(Stored data entries)
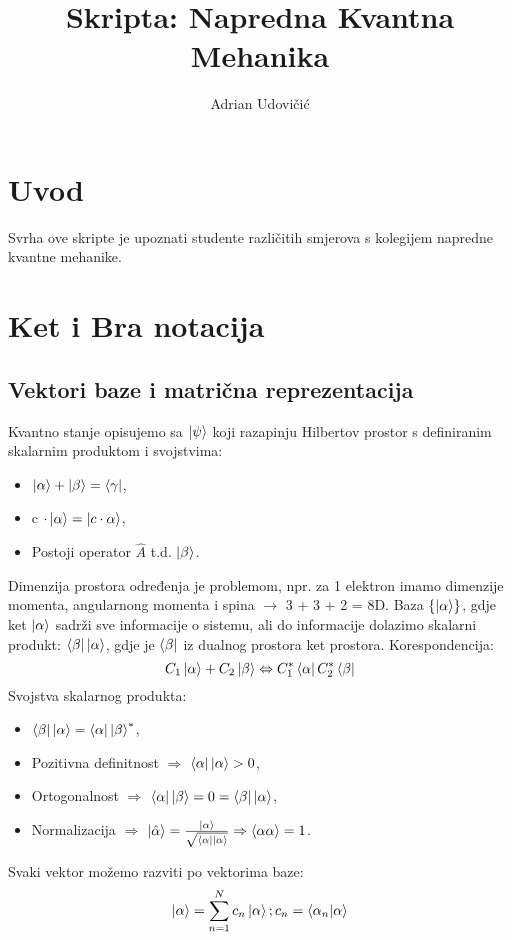 \documentclass{article}
\title{Skripta: Napredna Kvantna Mehanika}
\author{Adrian Udovičić}
\numberwithin{equation}{section}
\begin{document}
\maketitle
{}
\section*{\centering Uvod}

Svrha ove skripte je upoznati studente različitih smjerova s kolegijem napredne kvantne mehanike.

\vfill

\begin{center}
	\tableofcontents
\end{center}
\vfill
\newpage

\section{Ket i Bra notacija}
\subsection{Vektori baze i matrična reprezentacija}
Kvantno stanje opisujemo sa $\ket{\psi}$ koji razapinju Hilbertov prostor s definiranim skalarnim produktom i svojstvima:
\begin{itemize}
	\item $\ket{\alpha} + \ket{\beta} = \bra{\gamma}$,
	\item c $\cdot \ket{\alpha} = \ket{c \cdot \alpha}$,
	\item Postoji operator $\hat{A}$ t.d. $\ket{\beta}$.
\end{itemize}
Dimenzija prostora određenja je problemom, npr. za 1 elektron imamo dimenzije momenta,
angularnong momenta i spina $\rightarrow$ 3 + 3 + 2 = 8D. Baza  $\left\{\ket{\alpha}\right\}$, gdje ket $\ket{\alpha}$ sadrži sve informacije o sistemu, ali do informacije dolazimo skalarni produkt:
$\bra{\beta}\ket{\alpha}$, gdje je $\bra{\beta}$ iz dualnog prostora ket prostora.
Korespondencija:
\begin{equation}
	C_1\ket{\alpha} + C_2 \ket{\beta} \Leftrightarrow C_1^*\bra{\alpha} C_2^*\bra{\beta}
\end{equation}
Svojstva skalarnog produkta:
\begin{itemize}
	\item  $\bra{\beta}\ket{\alpha} = \bra{\alpha}\ket{\beta}^*$,
	\item Pozitivna definitnost $\Rightarrow$ $\bra{\alpha}\ket{\alpha} > 0$,
	\item Ortogonalnost $\Rightarrow$ $\bra{\alpha}\ket{\beta} = 0 =\bra{\beta}\ket{\alpha}$,
	\item Normalizacija $\Rightarrow$ $\ket{\hat{\alpha}} = \frac{\ket{\alpha}}{\sqrt{\bra{\alpha}\ket{\alpha}}} \Rightarrow \braket{\alpha \alpha} = 1$.
\end{itemize}
Svaki vektor možemo razviti po vektorima baze:
\begin{equation}
	\ket{\alpha} = \sum_{n=1}^{N}c_n\ket{\alpha}; c_n = \braket{\alpha_n|\alpha}
\end{equation}
\end{document}
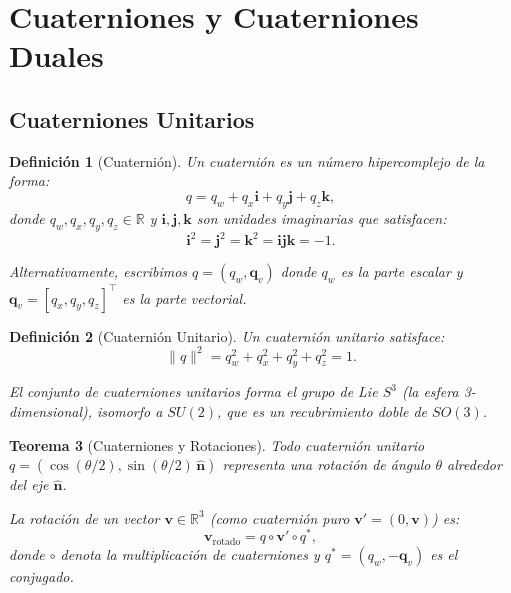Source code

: \documentclass[11pt,a4paper]{article}
\newtheorem{theorem}{Teorema}[section]
\newtheorem{definition}[theorem]{Definición}
\begin{document}
\section{Cuaterniones y Cuaterniones Duales}
\label{sec:quaternions}

\subsection{Cuaterniones Unitarios}

\begin{definition}[Cuaternión]
Un \emph{cuaternión} es un número hipercomple­jo de la forma:
\begin{equation}
    q = q_w + q_x \mathbf{i} + q_y \mathbf{j} + q_z \mathbf{k},
\end{equation}
donde $q_w, q_x, q_y, q_z \in \mathbb{R}$ y $\mathbf{i}, \mathbf{j}, \mathbf{k}$ son unidades imaginarias que satisfacen:
\begin{equation}
    \mathbf{i}^2 = \mathbf{j}^2 = \mathbf{k}^2 = \mathbf{i}\mathbf{j}\mathbf{k} = -1.
\end{equation}

Alternativamente, escribimos $q = (q_w, \mathbf{q}_v)$ donde $q_w$ es la parte escalar y $\mathbf{q}_v = [q_x, q_y, q_z]^\top$ es la parte vectorial.
\end{definition}

\begin{definition}[Cuaternión Unitario]
Un \emph{cuaternión unitario} satisface:
\begin{equation}
    \|q\|^2 = q_w^2 + q_x^2 + q_y^2 + q_z^2 = 1.
\end{equation}

El conjunto de cuaterniones unitarios forma el grupo de Lie $S^3$ (la esfera 3-dimensional), isomorfo a $SU(2)$, que es un recubrimiento doble de $SO(3)$.
\end{definition}

\begin{theorem}[Cuaterniones y Rotaciones]
Todo cuaternión unitario $q = (\cos(\theta/2), \sin(\theta/2) \, \hat{\mathbf{n}})$ representa una rotación de ángulo $\theta$ alrededor del eje $\hat{\mathbf{n}}$.

La rotación de un vector $\mathbf{v} \in \mathbb{R}^3$ (como cuaternión puro $\mathbf{v}' = (0, \mathbf{v})$) es:
\begin{equation}
    \mathbf{v}_{\text{rotado}} = q \circ \mathbf{v}' \circ q^*,
\end{equation}
donde $\circ$ denota la multiplicación de cuaterniones y $q^* = (q_w, -\mathbf{q}_v)$ es el conjugado.
\end{theorem}
\end{document}
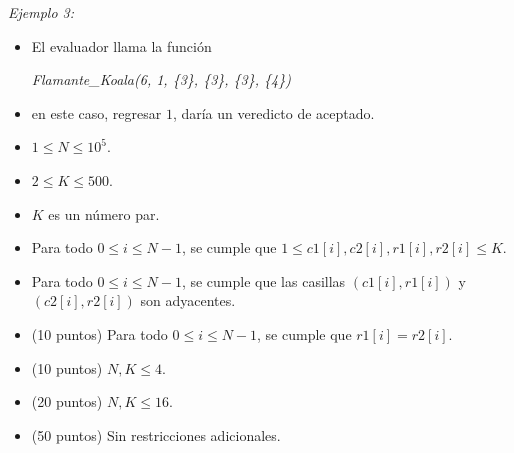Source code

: \documentclass[12pt]{scrartcl}
\begin{document}
        {\itshape Ejemplo 3:}
        \begin{itemize}
            \item El evaluador llama la función 

            \begin{center}
                {\itshape Flamante\_Koala(6, 1, \{3\}, \{3\}, \{3\}, \{4\})}
            \end{center}
            
            \item en este caso, regresar $1$, daría un veredicto de aceptado. 
        \end{itemize}
        
        \begin{itemize}
            \item $1 \le N \le 10^5$.
            \item $2 \le K \le 500$. 
            \item $K$ es un número par.
            \item Para todo $0 \le i \le N - 1$, se cumple que $1 \le c1[i], c2[i], r1[i], r2[i] \le K$.
            \item Para todo $0 \le i \le N - 1$, se cumple que las casillas $(c1[i], r1[i])$ y $(c2[i], r2[i])$ son adyacentes.
        \end{itemize}
    


    \begin{itemize}
        \item (10 puntos) Para todo $0 \le i \le N - 1$, se cumple que $r1[i] = r2[i]$.
        \item (10 puntos) $N, K \le 4$.
        \item (20 puntos) $N, K \le 16$.
        \item (50 puntos) Sin restricciones adicionales.
    \end{itemize}
\end{document}
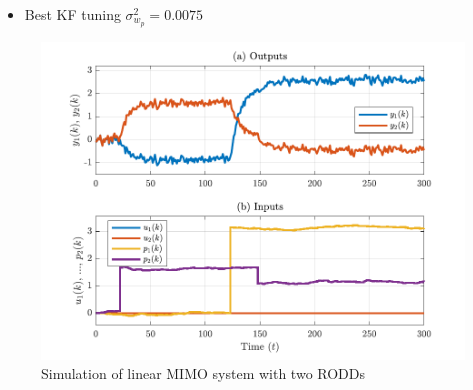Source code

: \begin{itemize}
	\item Best KF tuning $\sigma_{w_p}^2=0.0075$
\end{itemize}

\begin{figure}[htp]
	\centering
	\includegraphics[width=13cm]{images/rod_obs_sim2_ioplot.pdf}
	\caption{Simulation of linear MIMO system with two \gls{RODD}s}
	\label{fig:rod-obs-sim-2-ioplot}
\end{figure}

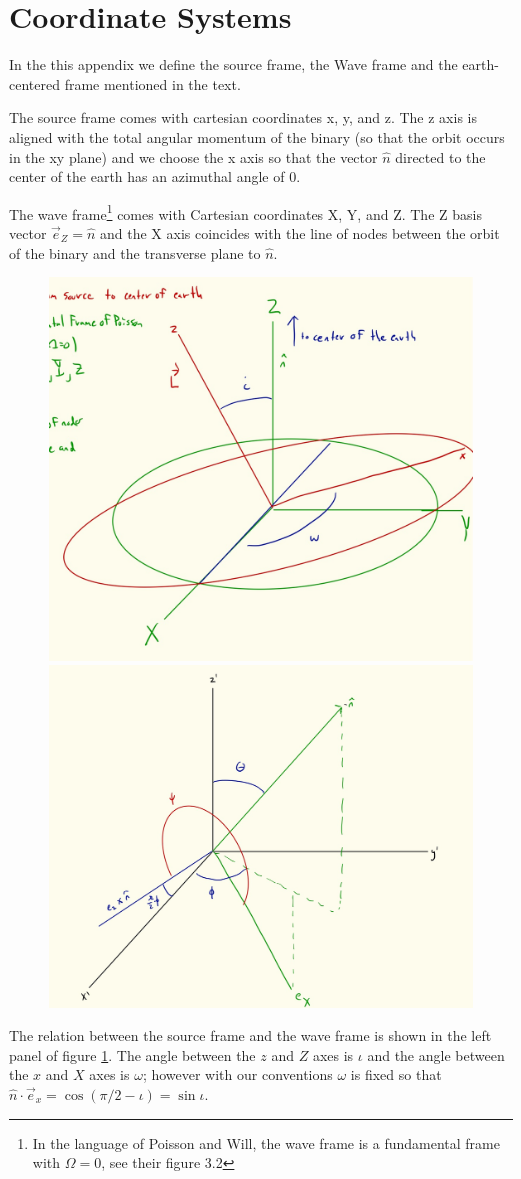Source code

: \documentclass[aps,prd,amsmath,showpacs,amssymb,superscriptaddress,nofootinbib,longbibliography,eqsecnum,preprintnumbers]{revtex4-1}
\begin{document}
\appendix

\section{Coordinate Systems}
\label{sec:coor}

In the this appendix we define the source frame, the Wave frame and the earth-centered frame mentioned in the text.

The source frame comes with cartesian coordinates x, y, and z. The z axis is aligned with the  total angular momentum of the binary (so that the orbit occurs in the xy plane) and we choose the x axis so that the vector $\hat n$ directed to the center of the earth has an azimuthal angle of 0.

The wave frame\footnote{In the language of Poisson and Will, the wave frame is a fundamental frame with $\Omega =0$, see their figure 3.2} comes with Cartesian coordinates X, Y, and Z. The Z basis vector $\vec e_Z=\hat n$ and the X axis coincides with the line of nodes between the orbit of the binary and the transverse plane to $\hat n$.

\begin{figure}[t]
\includegraphics[width =0.45\columnwidth]{sw}
\includegraphics[width =0.5\columnwidth]{we}
\caption{
}
\label{fig:frames}
\end{figure}

The relation between the source frame and the wave frame is shown in the left panel of figure \ref{fig:frames}. The angle between the $z$ and $Z$ axes is $\iota$ and the angle between the $x$ and $X$ axes is $\omega$; however with our conventions $\omega$ is fixed so that $\hat n \cdot \vec e_x=\cos(\pi/2-\iota)=\sin \iota$.
\end{document}
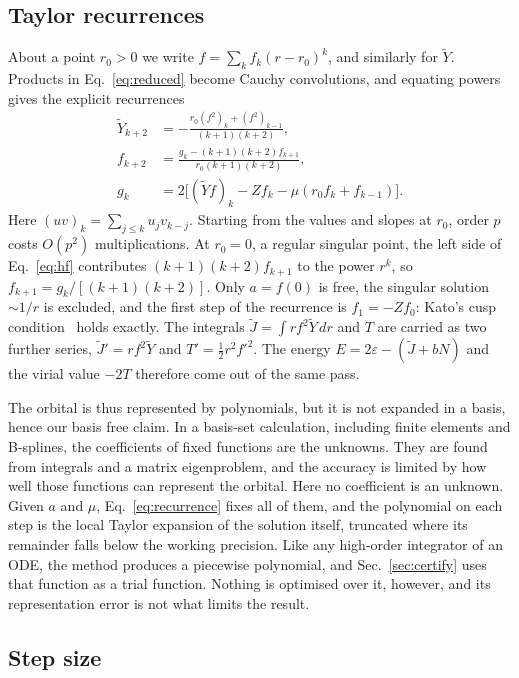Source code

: \documentclass[aps,pra,reprint,superscriptaddress,amsmath,amssymb,longbibliography]{revtex4-2}
\begin{document}
\subsection{Taylor recurrences}

About a point $r_0>0$ we write $f=\sum_kf_k(r-r_0)^k$, and similarly for $\tilde Y$. Products in Eq.~\eqref{eq:reduced} become Cauchy convolutions, and equating powers gives the explicit recurrences
\begin{align}
\tilde Y_{k+2}&=-\frac{r_0(f^2)_k+(f^2)_{k-1}}{(k+1)(k+2)}, \nonumber\\
f_{k+2}&=\frac{g_k-(k+1)(k+2)f_{k+1}}{r_0(k+1)(k+2)}, \label{eq:recurrence}\\
g_k&=2\big[(\tilde Yf)_k-Zf_k-\mu(r_0f_k+f_{k-1})\big]. \nonumber
\end{align}
Here $(uv)_k=\sum_{j\le k}u_jv_{k-j}$. Starting from the values and slopes at $r_0$, order $p$ costs $O(p^2)$ multiplications. At $r_0=0$, a regular singular point, the left side of Eq.~\eqref{eq:hf} contributes $(k+1)(k+2)f_{k+1}$ to the power $r^k$, so $f_{k+1}=g_k/[(k+1)(k+2)]$. Only $a=f(0)$ is free, the singular solution $\sim1/r$ is excluded, and the first step of the recurrence is $f_1=-Zf_0$: Kato's cusp condition~\cite{Kato1957} holds exactly. The integrals $\tilde J=\int r f^2\tilde Y\,dr$ and $T$ are carried as two further series, $\tilde J'=rf^2\tilde Y$ and $T'=\tfrac12r^2f'^2$. The energy $E=2\varepsilon-(\tilde J+bN)$ and the virial value $-2T$ therefore come out of the same pass.

The orbital is thus represented by polynomials, but it is not expanded in a basis, hence our basis free claim. In a basis-set calculation, including finite elements and B-splines, the coefficients of fixed functions are the unknowns. They are found from integrals and a matrix eigenproblem, and the accuracy is limited by how well those functions can represent the orbital. Here no coefficient is an unknown. Given $a$ and $\mu$, Eq.~\eqref{eq:recurrence} fixes all of them, and the polynomial on each step is the local Taylor expansion of the solution itself, truncated where its remainder falls below the working precision. Like any high-order integrator of an ODE, the method produces a piecewise polynomial, and Sec.~\ref{sec:certify} uses that function as a trial function. Nothing is optimised over it, however, and its representation error is not what limits the result.

\subsection{Step size}
\end{document}
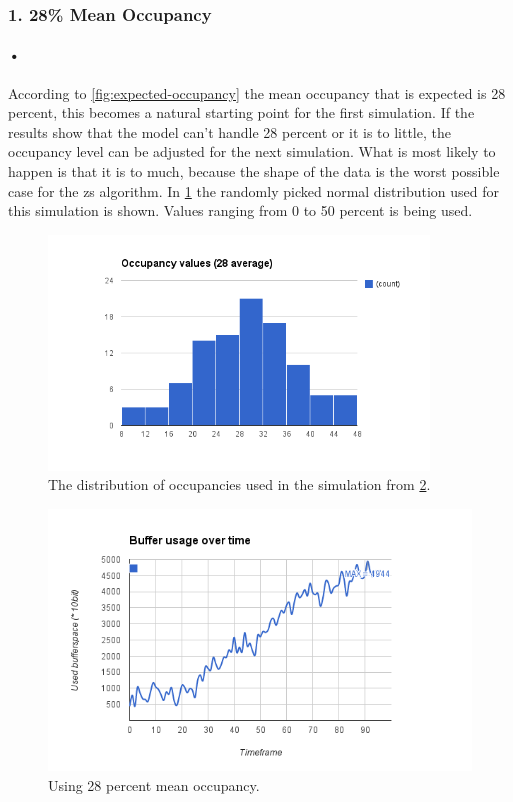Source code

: \documentclass[a4paper, 12pt, openright, twoside]{report}
\begin{document}
\subsubsection{1. 28\% Mean Occupancy}

\paragraph{•}
According to \ref{fig:expected-occupancy} the mean occupancy that is expected is 28 percent, this becomes a natural starting point for the first simulation.
If the results show that the model can't handle 28 percent or it is to little, the occupancy level can be adjusted for the next simulation.
What is most likely to happen is that it is to much, because the shape of the data is the worst possible case for the \gls{zs} algorithm. 
In \ref{fig:28-dist} the randomly picked normal distribution used for this simulation is shown.
Values ranging from 0 to 50 percent is being used.

\begin{figure}[h!]
	\centering
		\includegraphics[width=0.9\textwidth]{images/occupancy-28.png}
		\caption{The distribution of occupancies used in the simulation from \ref{fig:28-occ}.}
		\label{fig:28-dist}
\end{figure}

\begin{figure}[h!]
	\centering
		\includegraphics[width=1.0\textwidth]{images/mean-28.png}
		\caption{Using 28 percent mean occupancy.}
		\label{fig:28-occ}
\end{figure}
\end{document}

Exercise: The answer must consist of each line from the data that includes the string "frames".

Solution to this task:
\label{fig:frames}
The relation between the source frame and the wave frame is shown in the left panel of figure \ref{fig:frames}. The angle between the $z$ and $Z$ axes is $\iota$ and the angle between the $x$ and $X$ axes is $\omega$; however with our conventions $\omega$ is fixed so that $\hat n \cdot \vec e_x=\cos(\pi/2-\iota)=\sin \iota$.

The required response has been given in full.